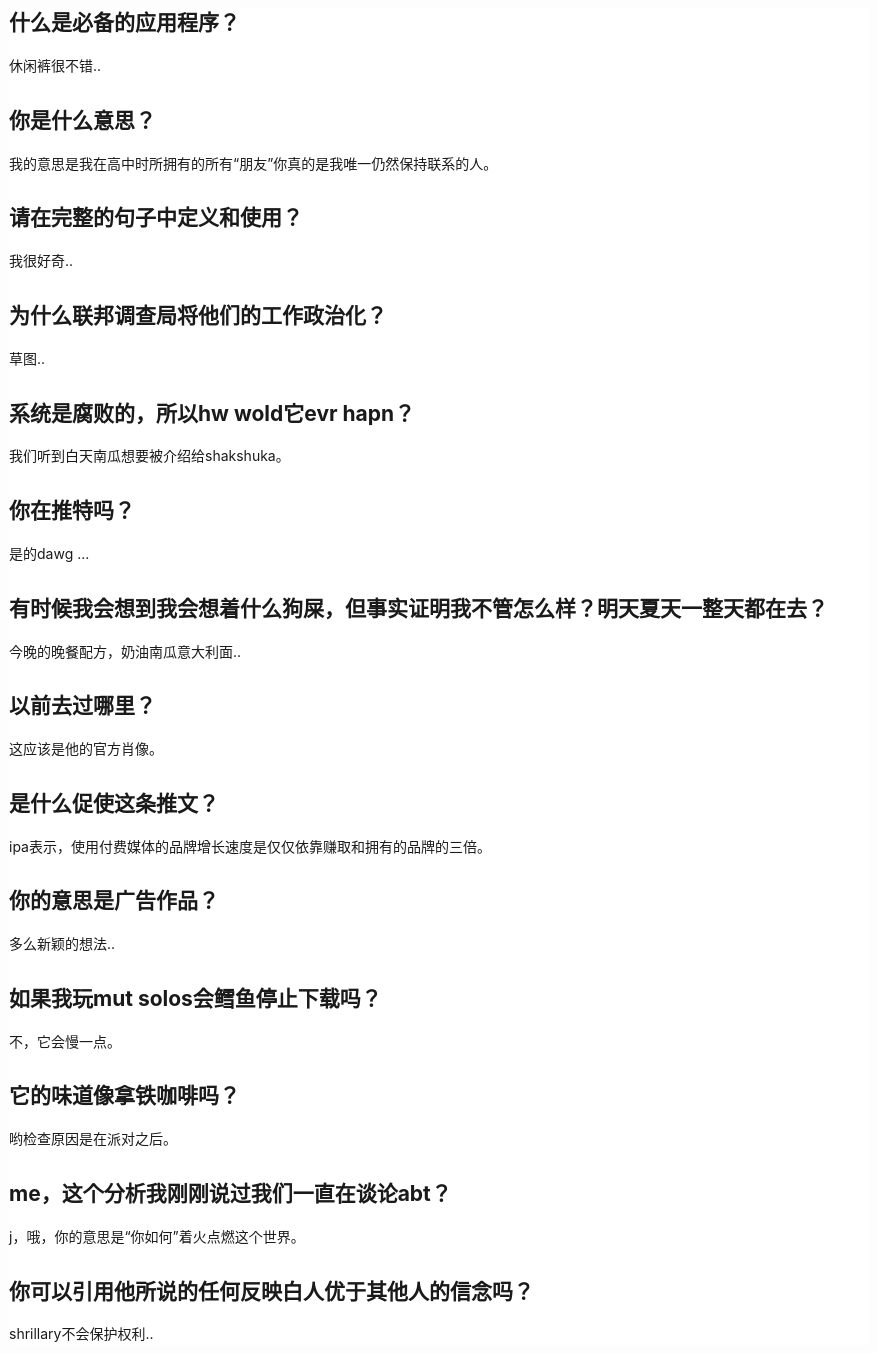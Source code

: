 ## 什么是必备的应用程序？
休闲裤很不错..

##  你是什么意思？
我的意思是我在高中时所拥有的所有“朋友”你真的是我唯一仍然保持联系的人。

## 请在完整的句子中定义和使用？
我很好奇..

## 为什么联邦调查局将他们的工作政治化？
草图..

## 系统是腐败的，所以hw wold它evr hapn？
我们听到白天南瓜想要被介绍给shakshuka。

## 你在推特吗？
是的dawg ...

## 有时候我会想到我会想着什么狗屎，但事实证明我不管怎么样？明天夏天一整天都在去？
今晚的晚餐配方，奶油南瓜意大利面..

## 以前去过哪里？
这应该是他的官方肖像。

## 是什么促使这条推文？
ipa表示，使用付费媒体的品牌增长速度是仅仅依靠赚取和拥有的品牌的三倍。

## 你的意思是广告作品？
多么新颖的想法..

## 如果我玩mut solos会鳕鱼停止下载吗？
不，它会慢一点。

## 它的味道像拿铁咖啡吗？
哟检查原因是在派对之后。

##  me，这个分析我刚刚说过我们一直在谈论abt？
j，哦，你的意思是“你如何”着火点燃这个世界。

## 你可以引用他所说的任何反映白人优于其他人的信念吗？
shrillary不会保护权利..
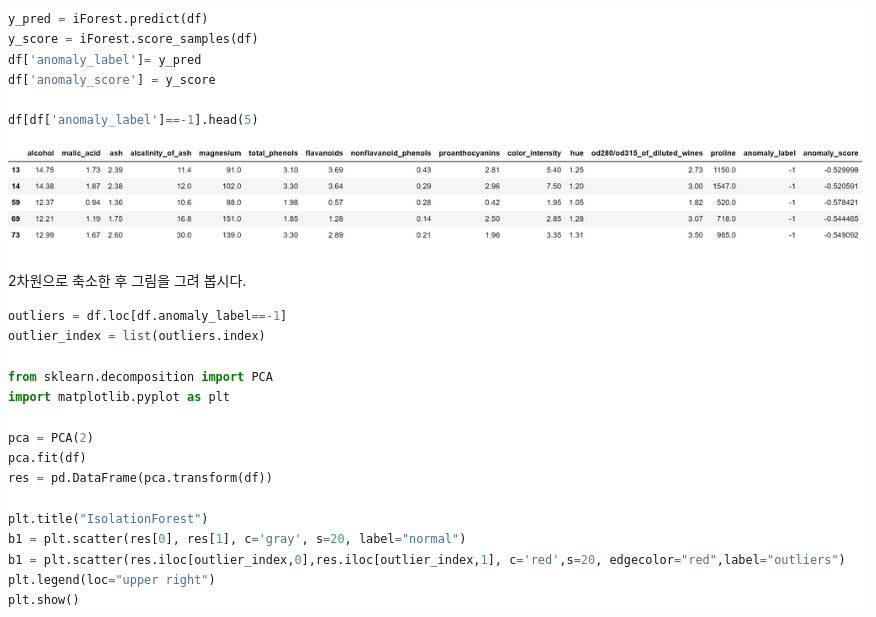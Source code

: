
```python
y_pred = iForest.predict(df)
y_score = iForest.score_samples(df)
df['anomaly_label']= y_pred
df['anomaly_score'] = y_score

df[df['anomaly_label']==-1].head(5)
```

![](/assets/img/posts/2021-12-01-isolation-forest-with-shap_4.png)

2차원으로 축소한 후 그림을 그려 봅시다.

```python
outliers = df.loc[df.anomaly_label==-1]
outlier_index = list(outliers.index)

from sklearn.decomposition import PCA
import matplotlib.pyplot as plt

pca = PCA(2)
pca.fit(df)
res = pd.DataFrame(pca.transform(df))

plt.title("IsolationForest")
b1 = plt.scatter(res[0], res[1], c='gray', s=20, label="normal")
b1 = plt.scatter(res.iloc[outlier_index,0],res.iloc[outlier_index,1], c='red',s=20, edgecolor="red",label="outliers")
plt.legend(loc="upper right")
plt.show()
```
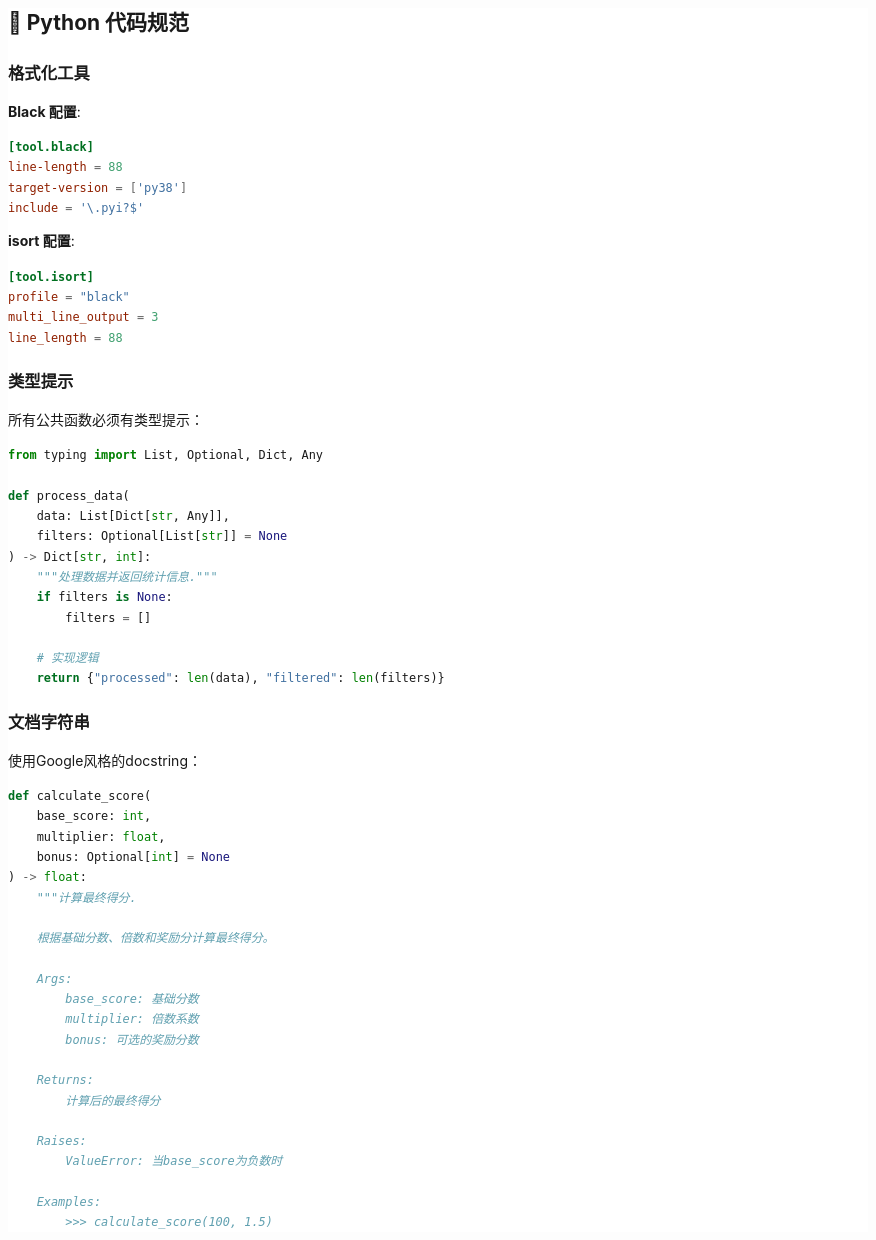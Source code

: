 ## 🐍 Python 代码规范

### 格式化工具

**Black 配置**:
```toml
[tool.black]
line-length = 88
target-version = ['py38']
include = '\.pyi?$'
```

**isort 配置**:
```toml
[tool.isort]
profile = "black"
multi_line_output = 3
line_length = 88
```

### 类型提示

所有公共函数必须有类型提示：

```python
from typing import List, Optional, Dict, Any

def process_data(
    data: List[Dict[str, Any]], 
    filters: Optional[List[str]] = None
) -> Dict[str, int]:
    """处理数据并返回统计信息."""
    if filters is None:
        filters = []
    
    # 实现逻辑
    return {"processed": len(data), "filtered": len(filters)}
```

### 文档字符串

使用Google风格的docstring：

```python
def calculate_score(
    base_score: int, 
    multiplier: float, 
    bonus: Optional[int] = None
) -> float:
    """计算最终得分.
    
    根据基础分数、倍数和奖励分计算最终得分。
    
    Args:
        base_score: 基础分数
        multiplier: 倍数系数  
        bonus: 可选的奖励分数
        
    Returns:
        计算后的最终得分
        
    Raises:
        ValueError: 当base_score为负数时
        
    Examples:
        >>> calculate_score(100, 1.5)
```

The problem »
Your job is to repeat the data exactly, leaving each picture out.

Written reply »
Source code

: ## 什么是必备的应用程序？
休闲裤很不错..

##  你是什么意思？
我的意思是我在高中时所拥有的所有“朋友”你真的是我唯一仍然保持联系的人。

## 请在完整的句子中定义和使用？
我很好奇..

## 为什么联邦调查局将他们的工作政治化？
草图..

## 系统是腐败的，所以hw wold它evr hapn？
我们听到白天南瓜想要被介绍给shakshuka。

## 你在推特吗？
是的dawg ...

## 有时候我会想到我会想着什么狗屎，但事实证明我不管怎么样？明天夏天一整天都在去？
今晚的晚餐配方，奶油南瓜意大利面..

## 以前去过哪里？
这应该是他的官方肖像。

## 是什么促使这条推文？
ipa表示，使用付费媒体的品牌增长速度是仅仅依靠赚取和拥有的品牌的三倍。

## 你的意思是广告作品？
多么新颖的想法..

## 如果我玩mut solos会鳕鱼停止下载吗？
不，它会慢一点。

## 它的味道像拿铁咖啡吗？
哟检查原因是在派对之后。

##  me，这个分析我刚刚说过我们一直在谈论abt？
j，哦，你的意思是“你如何”着火点燃这个世界。

## 你可以引用他所说的任何反映白人优于其他人的信念吗？
shrillary不会保护权利..
Source code

:
```python
y_pred = iForest.predict(df)
y_score = iForest.score_samples(df)
df['anomaly_label']= y_pred
df['anomaly_score'] = y_score

df[df['anomaly_label']==-1].head(5)
```

![](/assets/img/posts/2021-12-01-isolation-forest-with-shap_4.png)

2차원으로 축소한 후 그림을 그려 봅시다.

```python
outliers = df.loc[df.anomaly_label==-1]
outlier_index = list(outliers.index)

from sklearn.decomposition import PCA
import matplotlib.pyplot as plt

pca = PCA(2)
pca.fit(df)
res = pd.DataFrame(pca.transform(df))

plt.title("IsolationForest")
b1 = plt.scatter(res[0], res[1], c='gray', s=20, label="normal")
b1 = plt.scatter(res.iloc[outlier_index,0],res.iloc[outlier_index,1], c='red',s=20, edgecolor="red",label="outliers")
plt.legend(loc="upper right")
plt.show()
```
Source code

: ## 🐍 Python 代码规范

### 格式化工具

**Black 配置**:
```toml
[tool.black]
line-length = 88
target-version = ['py38']
include = '\.pyi?$'
```

**isort 配置**:
```toml
[tool.isort]
profile = "black"
multi_line_output = 3
line_length = 88
```

### 类型提示

所有公共函数必须有类型提示：

```python
from typing import List, Optional, Dict, Any

def process_data(
    data: List[Dict[str, Any]], 
    filters: Optional[List[str]] = None
) -> Dict[str, int]:
    """处理数据并返回统计信息."""
    if filters is None:
        filters = []
    
    # 实现逻辑
    return {"processed": len(data), "filtered": len(filters)}
```

### 文档字符串

使用Google风格的docstring：

```python
def calculate_score(
    base_score: int, 
    multiplier: float, 
    bonus: Optional[int] = None
) -> float:
    """计算最终得分.
    
    根据基础分数、倍数和奖励分计算最终得分。
    
    Args:
        base_score: 基础分数
        multiplier: 倍数系数  
        bonus: 可选的奖励分数
        
    Returns:
        计算后的最终得分
        
    Raises:
        ValueError: 当base_score为负数时
        
    Examples:
        >>> calculate_score(100, 1.5)
```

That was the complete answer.